Methods: 326 atrial fibrillation patients taking warfarin, aged 75 years and above, were selected randomly from those attending the hospital (n=100), general practice (n=122), and domiciliary (n=104) monitoring service. INR values were collected retrospectively for 12 months (January to December 2011) for each patient, dose changes and number of visits were recorded, and TTR calculated.

Results: 189 (58%) women with a mean ± SD age of 83.5±4.8 and 137 (42%) men with mean ± SD age 81.7±4.2 were studied. The mean ages for hospital, general practice, and domiciliary based patients were 82.5±4.5, 81.7±4.1 and 84.2±5.1 respectively. The domiciliary patients group was significantly older (F (2,323) =8.61, P<0.0001) and with a significantly larger proportion of females 77(74%) (x 2(df=2)=17.65, P<0.001)) than the other two groups. Mean ± SD TTR in hospital monitored was 79%±14.7%, 72%±17.4% in general practice monitored patients, and 68%±17.0% in domiciliary monitored patients. TTR means were significantly different (F (2,323) =11.62, P<0.0001) among the three groups (one way ANOVA). Patients whose anticoagulation was managed by hospital clinics had a significantly higher TTR compared with both domiciliary and general practice groups (Tukey’s HSD test). The square roots for the number of INR monitoring and number of dose changes were used to normalize the skewness of the data. The back-transformed mean number of INR monitoring events and dose changes were (12.7, 11.3, 14.0) and (2.2, 2.0, 3.2) in the twelve months for the hospital, general practice and domiciliary monitored patients respectively; the number of INR monitoring events (F (2,323) =10.50, P<0.0001), and numbers of dose changes (F (2,323) =4.60, P=0.004) were significantly different among the three groups (one way ANOVA). Both hospital and domiciliary monitored based groups had significantly higher mean number of INR monitoring events than general practice based groups, and that the domiciliary monitored based group had significantly higher mean number of dose changes than the other two groups (Tukey’s HSD test). There was no effect of sex or age on TTR, number of INR measurements or dose changes.

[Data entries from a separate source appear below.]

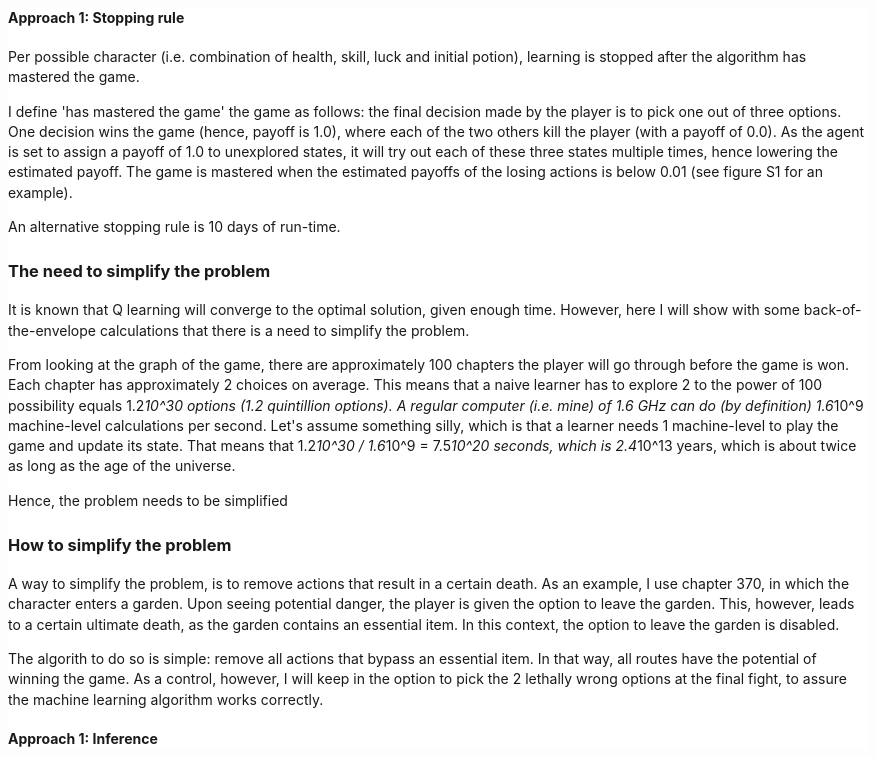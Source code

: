#### Approach 1: Stopping rule

Per possible character (i.e. combination of health, skill, luck and initial potion),
learning is stopped after the algorithm has mastered the game.

I define 'has mastered the game' the game as follows:
the final decision made by the player is to pick one out of three
options. One decision wins the game (hence, payoff is 1.0), where
each of the two others kill the player (with a payoff of 0.0).
As the agent is set to assign a payoff of 1.0 to unexplored states,
it will try out each of these three states multiple times,
hence lowering the estimated payoff.
The game is mastered when the estimated payoffs of the losing
actions is below 0.01 (see figure S1 for an example).

An alternative stopping rule is 10 days of run-time.

### The need to simplify the problem

It is known that Q learning will converge to the optimal
solution, given enough time. 
However, here I will show with some back-of-the-envelope calculations that
there is a need to simplify the problem.

From looking at the graph of the game, there are approximately
100 chapters the player will go through before the game is won.
Each chapter has approximately 2 choices on average.
This means that a naive learner has to explore 2 to the power of 100
possibility equals 1.2*10^30 options (1.2 quintillion options).
A regular computer (i.e. mine) of 1.6 GHz can do (by definition)
1.6*10^9 machine-level calculations per second.
Let's assume something silly, 
which is that a learner needs 1 machine-level to play the game and update its state.
That means that 1.2*10^30 / 1.6*10^9 = 7.5*10^20 seconds, which is
2.4*10^13 years, which is about twice as long as the age of the universe.

Hence, the problem needs to be simplified

### How to simplify the problem

A way to simplify the problem, is to remove actions that result in a certain
death. As an example, I use chapter 370, in which the character enters
a garden. Upon seeing potential danger, the player is given the option
to leave the garden. This, however, leads to a certain ultimate death,
as the garden contains an essential item. In this context,
the option to leave the garden is disabled.

The algorith to do so is simple: remove all actions that bypass an essential
item. In that way, all routes have the potential of winning the game.
As a control, however, I will keep in the option to pick the 2 lethally
wrong options at the final fight, to assure the machine learning algorithm
works correctly.

#### Approach 1: Inference
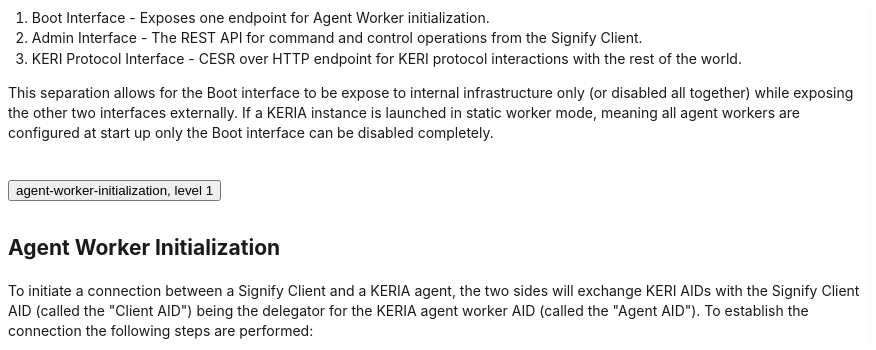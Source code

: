 1. Boot Interface - Exposes one endpoint for Agent Worker initialization.
2. Admin Interface - The REST API for command and control operations from the Signify Client.
3. KERI Protocol Interface - CESR over HTTP endpoint for KERI protocol interactions with the rest of the world.

This separation allows for the Boot interface to be expose to internal infrastructure only (or disabled all together) while exposing the other two interfaces externally.  If a KERIA instance is launched in static worker mode, meaning all agent workers are configured at start up only the Boot interface can be disabled completely.

                        

</div>
                        

</div>
                    

</div>
                

                    

<div className="accordion-item" data-level="1">
                        

<h2 className="accordion-header" id="headeragent-worker-initialization">
                        

<button className="accordion-button collapsed" type="button" data-bs-toggle="collapse" data-bs-target="#accordeon-agent-worker-initialization" aria-expanded="false" aria-controls="accordeon-agent-worker-initialization">
                            agent-worker-initialization, level 1
                        

</button>
                        

</h2>
                        

<div id="accordeon-agent-worker-initialization" className="accordion-collapse collapse">
                        

<div className="accordion-body">
                            

## Agent Worker Initialization
To initiate a connection between a Signify Client and a KERIA agent, the two sides will exchange KERI AIDs with the Signify Client AID (called the "Client AID") being the delegator for the KERIA agent worker AID (called the "Agent AID").  To establish the connection the following steps are performed:


                        

</div>
                        

</div>
                    

</div>
                

                    

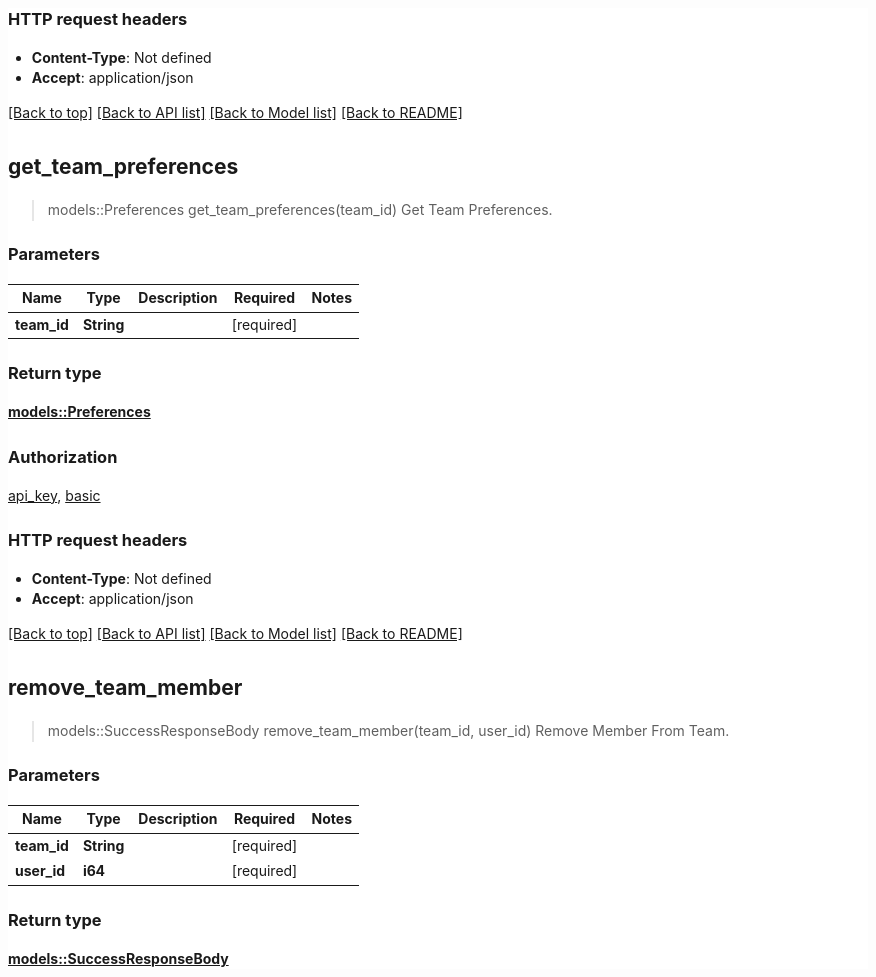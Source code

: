 ### HTTP request headers

- **Content-Type**: Not defined
- **Accept**: application/json

[[Back to top]](#) [[Back to API list]](../README.md#documentation-for-api-endpoints) [[Back to Model list]](../README.md#documentation-for-models) [[Back to README]](../README.md)


## get_team_preferences

> models::Preferences get_team_preferences(team_id)
Get Team Preferences.

### Parameters


Name | Type | Description  | Required | Notes
------------- | ------------- | ------------- | ------------- | -------------
**team_id** | **String** |  | [required] |

### Return type

[**models::Preferences**](Preferences.md)

### Authorization

[api_key](../README.md#api_key), [basic](../README.md#basic)

### HTTP request headers

- **Content-Type**: Not defined
- **Accept**: application/json

[[Back to top]](#) [[Back to API list]](../README.md#documentation-for-api-endpoints) [[Back to Model list]](../README.md#documentation-for-models) [[Back to README]](../README.md)


## remove_team_member

> models::SuccessResponseBody remove_team_member(team_id, user_id)
Remove Member From Team.

### Parameters


Name | Type | Description  | Required | Notes
------------- | ------------- | ------------- | ------------- | -------------
**team_id** | **String** |  | [required] |
**user_id** | **i64** |  | [required] |

### Return type

[**models::SuccessResponseBody**](SuccessResponseBody.md)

Conclusion: Despite more frequent INR monitoring and dose changing, domiciliary patients had the least stable control of anticoagulation. Further exploration of the role of novel anticoagulants for these patients is supported, balancing potential benefit against lack of long term safety data, contraindications, adverse effects, lack of a direct antidote and cost.